While his father was pondering - and pondering - his next move, eldest son Otis dramatically became the most famous Ferry around.
Was Dad proud of the twenty-four-year-old's arrest over his hunt protest at the House of Commons? "Yes I was. And I've stopped assuming that when people spot me at the airport, they're going to come up and say: 'Loved that last album.' They only want to talk about Otis. I feel like I've fathered Robin Hood."
Does he see anything of his young self in master-of-foxhounds Otis? "Well, he's very Scorpio. I suppose I was obsessive in a different way. I had to make my mark creatively whereas he's doing it through a lifestyle he fiercely defends.

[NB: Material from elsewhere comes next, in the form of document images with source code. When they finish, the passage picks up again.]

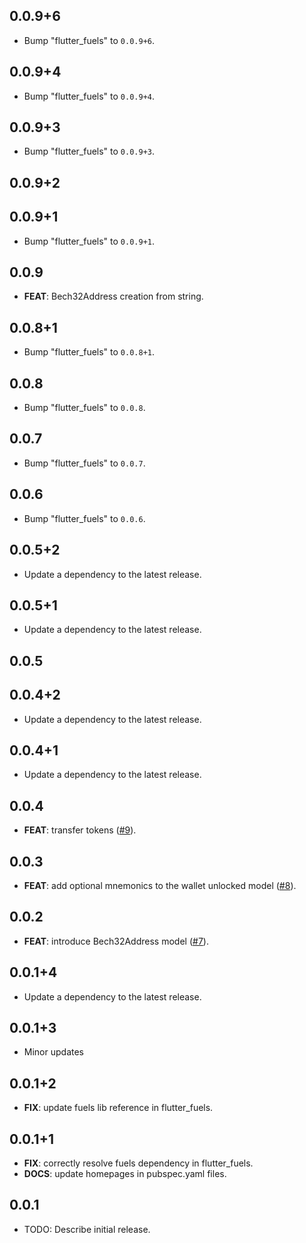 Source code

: ## 0.0.9+6

 - Bump "flutter_fuels" to `0.0.9+6`.

## 0.0.9+4

 - Bump "flutter_fuels" to `0.0.9+4`.

## 0.0.9+3

 - Bump "flutter_fuels" to `0.0.9+3`.

## 0.0.9+2

## 0.0.9+1

 - Bump "flutter_fuels" to `0.0.9+1`.

## 0.0.9

 - **FEAT**: Bech32Address creation from string.

## 0.0.8+1

 - Bump "flutter_fuels" to `0.0.8+1`.

## 0.0.8

 - Bump "flutter_fuels" to `0.0.8`.

## 0.0.7

 - Bump "flutter_fuels" to `0.0.7`.

## 0.0.6

 - Bump "flutter_fuels" to `0.0.6`.

## 0.0.5+2

 - Update a dependency to the latest release.

## 0.0.5+1

 - Update a dependency to the latest release.

## 0.0.5

## 0.0.4+2

 - Update a dependency to the latest release.

## 0.0.4+1

 - Update a dependency to the latest release.

## 0.0.4

 - **FEAT**: transfer tokens ([#9](https://github.com/Fuelet/fuels-dart/issues/9)).

## 0.0.3

 - **FEAT**: add optional mnemonics to the wallet unlocked model ([#8](https://github.com/Fuelet/fuels-dart/issues/8)).

## 0.0.2

 - **FEAT**: introduce Bech32Address model ([#7](https://github.com/Fuelet/fuels-dart/issues/7)).

## 0.0.1+4

 - Update a dependency to the latest release.

## 0.0.1+3

 - Minor updates

## 0.0.1+2

 - **FIX**: update fuels lib reference in flutter_fuels.

## 0.0.1+1

 - **FIX**: correctly resolve fuels dependency in flutter_fuels.
 - **DOCS**: update homepages in pubspec.yaml files.

## 0.0.1

* TODO: Describe initial release.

He's found his passion early; my other boys [Issac, Tara and Merlin] are still developing.
"But maybe Otis is more like my own father who was a ploughman until the farm went bust and then went down the pit to look after the ponies. Otis lives in a tiny cottage with his dog and gets up at 6am every day. He doesn't lead a pampered life. But if you're asking if he has a better time as a young man than I did, I would say no. Being born in the north-east and having to struggle was good for me."
At sixty-one, Ferry could simply sit back and take the acclaim of a new generation of art-rockers (he likes Franz Ferdinand and Arcade Fire). He wants to travel, rather than tour. With the fourth Roxy biog in nine years due out this summer, he wants to write the real story. But there's still music to be made.
So, the new Roxy album. Three decades ago, I couldn't get enough of this new sensation, this fabulous creation. Now I'm not sure I want any more. There were only ever two series of Fawlty Towers. Maybe three Roxy albums - the first three - would have been perfect.
Ferry says he understands why the reunion is half-thrilling fans, and half-terrifying them - and why Brian Eno remarked after the first sessions: "I fear I'll be talking about this for the next twenty-five years." The interruption has delayed the album until winter 2008.
"None of the songs are finished; they're all works in progress," he says. "But I enjoyed being back in the studio with Brian and the guys and hopefully, after this break, the album will come together. It's quite a pressured situation because expectations seem to be pretty high. So, for now, thank God for Dylan and his beautiful songs."
Last question: he's never met Dylan; does he want to? "Not desperately. I only saw him play live for the first time last year and he was great. But I'm not going to seek him out. I wouldn't go knocking on his dressing room door or anything."
Quickly, I nod in agreement. You would never catch me pestering my idol.